The official confirmed media reports, saying Netanyahu considered it vital that negotiations be conducted between leaders and in the greatest possible secrecy.
Speaking at a meeting of top ministers on Thursday night, the prime minister said “serious negotiations in the Middle East [require] direct, discreet and continuous talks between the leaders on key issues,” the English-language Jerusalem Post reported.
He told ministers he hoped to meet Abbas every two weeks to discuss key issues to then be fleshed out by negotiating teams.
Media reports said the Israeli side would be led by Netanyahu’s pointman on Palestinian affairs Yitzhak Molcho, a long-standing friend who served as an adviser during his first term as prime minister.

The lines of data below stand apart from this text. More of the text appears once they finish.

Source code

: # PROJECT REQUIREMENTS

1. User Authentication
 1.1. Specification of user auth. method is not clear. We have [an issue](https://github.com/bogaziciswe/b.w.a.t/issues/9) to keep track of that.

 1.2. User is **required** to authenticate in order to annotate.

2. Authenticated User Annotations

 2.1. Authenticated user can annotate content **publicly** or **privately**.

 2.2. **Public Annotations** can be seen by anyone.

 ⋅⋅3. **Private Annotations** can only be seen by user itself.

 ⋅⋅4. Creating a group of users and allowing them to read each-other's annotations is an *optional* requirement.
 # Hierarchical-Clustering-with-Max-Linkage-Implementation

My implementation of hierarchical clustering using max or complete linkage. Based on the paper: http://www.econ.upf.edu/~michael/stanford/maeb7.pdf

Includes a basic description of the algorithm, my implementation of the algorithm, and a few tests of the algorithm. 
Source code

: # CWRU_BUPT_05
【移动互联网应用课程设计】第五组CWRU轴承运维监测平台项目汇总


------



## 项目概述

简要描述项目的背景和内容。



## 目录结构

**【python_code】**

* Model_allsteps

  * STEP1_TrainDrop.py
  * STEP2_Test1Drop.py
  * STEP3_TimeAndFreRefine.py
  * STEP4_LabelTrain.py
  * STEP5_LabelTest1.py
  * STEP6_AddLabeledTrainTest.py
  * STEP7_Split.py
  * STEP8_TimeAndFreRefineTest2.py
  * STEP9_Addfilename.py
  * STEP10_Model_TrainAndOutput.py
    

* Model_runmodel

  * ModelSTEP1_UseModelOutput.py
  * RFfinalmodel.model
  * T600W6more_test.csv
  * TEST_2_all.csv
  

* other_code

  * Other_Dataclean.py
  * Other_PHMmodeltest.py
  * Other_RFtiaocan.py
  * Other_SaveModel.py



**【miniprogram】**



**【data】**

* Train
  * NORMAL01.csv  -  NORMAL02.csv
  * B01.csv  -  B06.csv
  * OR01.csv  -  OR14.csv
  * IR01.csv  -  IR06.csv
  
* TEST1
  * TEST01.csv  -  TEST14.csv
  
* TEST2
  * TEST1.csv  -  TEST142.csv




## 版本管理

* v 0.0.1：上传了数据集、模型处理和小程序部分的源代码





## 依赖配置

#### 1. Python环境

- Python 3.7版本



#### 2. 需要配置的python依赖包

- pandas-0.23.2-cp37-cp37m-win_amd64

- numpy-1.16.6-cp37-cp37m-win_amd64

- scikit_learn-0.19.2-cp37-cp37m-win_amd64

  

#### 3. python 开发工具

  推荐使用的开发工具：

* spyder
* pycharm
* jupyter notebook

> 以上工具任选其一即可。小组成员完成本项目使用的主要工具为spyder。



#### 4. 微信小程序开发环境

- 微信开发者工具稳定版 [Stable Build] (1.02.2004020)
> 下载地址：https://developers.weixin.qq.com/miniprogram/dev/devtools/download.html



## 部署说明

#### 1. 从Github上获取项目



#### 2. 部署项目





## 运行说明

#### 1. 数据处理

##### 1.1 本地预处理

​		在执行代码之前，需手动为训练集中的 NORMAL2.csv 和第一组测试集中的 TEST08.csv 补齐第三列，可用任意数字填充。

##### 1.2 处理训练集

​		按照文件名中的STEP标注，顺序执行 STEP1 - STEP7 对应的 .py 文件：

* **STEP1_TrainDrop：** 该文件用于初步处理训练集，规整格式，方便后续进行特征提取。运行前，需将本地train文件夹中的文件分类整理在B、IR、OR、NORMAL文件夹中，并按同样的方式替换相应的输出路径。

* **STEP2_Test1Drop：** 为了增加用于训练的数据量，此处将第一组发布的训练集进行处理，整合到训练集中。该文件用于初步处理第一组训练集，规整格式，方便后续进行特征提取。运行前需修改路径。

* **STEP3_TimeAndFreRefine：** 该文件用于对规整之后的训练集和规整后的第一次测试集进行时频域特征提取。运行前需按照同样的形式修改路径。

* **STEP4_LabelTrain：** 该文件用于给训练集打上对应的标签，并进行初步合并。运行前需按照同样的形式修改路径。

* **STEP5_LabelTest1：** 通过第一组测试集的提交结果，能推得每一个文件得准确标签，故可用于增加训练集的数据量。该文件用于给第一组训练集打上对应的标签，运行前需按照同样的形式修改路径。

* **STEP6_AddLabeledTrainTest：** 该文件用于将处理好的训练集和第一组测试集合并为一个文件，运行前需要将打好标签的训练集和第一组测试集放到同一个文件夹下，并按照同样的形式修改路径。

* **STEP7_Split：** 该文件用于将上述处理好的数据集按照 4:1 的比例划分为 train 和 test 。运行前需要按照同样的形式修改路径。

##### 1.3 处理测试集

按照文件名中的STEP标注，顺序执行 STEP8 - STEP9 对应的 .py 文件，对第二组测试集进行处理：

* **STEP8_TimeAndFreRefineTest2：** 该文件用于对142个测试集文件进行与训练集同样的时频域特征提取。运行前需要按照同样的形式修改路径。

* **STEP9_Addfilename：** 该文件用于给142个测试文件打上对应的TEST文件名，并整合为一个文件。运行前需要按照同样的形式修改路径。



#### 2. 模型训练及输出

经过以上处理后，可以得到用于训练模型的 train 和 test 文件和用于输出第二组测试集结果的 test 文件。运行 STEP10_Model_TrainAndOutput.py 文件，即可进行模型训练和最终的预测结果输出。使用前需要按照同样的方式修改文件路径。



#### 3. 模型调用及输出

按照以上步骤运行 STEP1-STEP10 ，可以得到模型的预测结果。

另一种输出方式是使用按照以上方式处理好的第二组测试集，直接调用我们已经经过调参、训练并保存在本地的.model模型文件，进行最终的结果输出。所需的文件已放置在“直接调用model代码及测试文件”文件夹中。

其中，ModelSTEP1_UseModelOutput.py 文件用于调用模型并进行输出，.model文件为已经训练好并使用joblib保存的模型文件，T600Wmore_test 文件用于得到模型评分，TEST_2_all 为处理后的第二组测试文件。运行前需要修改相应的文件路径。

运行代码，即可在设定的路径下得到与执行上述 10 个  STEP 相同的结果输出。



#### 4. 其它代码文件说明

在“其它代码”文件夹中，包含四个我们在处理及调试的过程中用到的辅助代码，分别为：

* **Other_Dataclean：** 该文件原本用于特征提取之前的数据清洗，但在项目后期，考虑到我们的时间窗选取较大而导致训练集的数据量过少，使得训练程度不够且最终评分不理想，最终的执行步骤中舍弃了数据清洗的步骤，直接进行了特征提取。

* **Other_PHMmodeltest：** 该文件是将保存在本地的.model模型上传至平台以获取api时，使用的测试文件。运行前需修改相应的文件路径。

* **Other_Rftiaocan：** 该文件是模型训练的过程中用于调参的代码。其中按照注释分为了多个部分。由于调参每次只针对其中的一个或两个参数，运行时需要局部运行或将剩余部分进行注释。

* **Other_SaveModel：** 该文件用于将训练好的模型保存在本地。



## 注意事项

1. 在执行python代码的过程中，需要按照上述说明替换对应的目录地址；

Foreign Minister Avigdor Lieberman, a firebrand ultra-nationalist, will not be part of the Israeli delegation, press reports said.
US officials were told of Netanyahu’s proposals ahead of a ceremony in Washington next Thursday to mark the relaunch of talks.
Thursday’s summit will be the first direct negotiations between the two sides since the Palestinians broke off talks in December 2008 after Israel launched an offensive against the Gaza Strip.
Late on Thursday, veteran US Middle East envoy Dennis Ross arrived in Israel for a final round of shuttle diplomacy ahead of the Washington meeting, army radio said. He will be seeking to narrow the differences between the two sides, in particular over the future of a partial Israeli moratorium on settlement construction in the occupied West Bank, which is due to end on Sept. 26.
The Israeli government faces strong pressure at home not to renew the freeze, while Abbas has warned that “if Israel resumes settlement activities, including in east Jerusalem, we cannot continue with negotiations.”
The international community considers settlements in the West Bank, including east Jerusalem, to be illegal, but these are now home to about 500,000 Israelis.
Egyptian President Hosni Mubarak, meanwhile is to meet French counterpart Nicolas Sarkozy next week on his way to the Washington summit, Egypt’s flagship Al-Ahram newspaper said.
French Foreign Minister Bernard Kouchner said on Friday that the EU should be represented at the talks by its foreign policy chief Catherine Ashton.
“It would be a shame if there was no European representation,” he said in Paris.
Kouchner referred to the fact that EU is the major contributor of Palestinian aid, but plays second fiddle diplomatically to the US.
The EU is part of the Middle East quartet, along with Russia, the UN and the US
Jordan’s King Abdullah II is also due to attend the inaugural session of the talks in Washington.
Egypt and Jordan are the only Arab states to have signed peace treaties with Israel.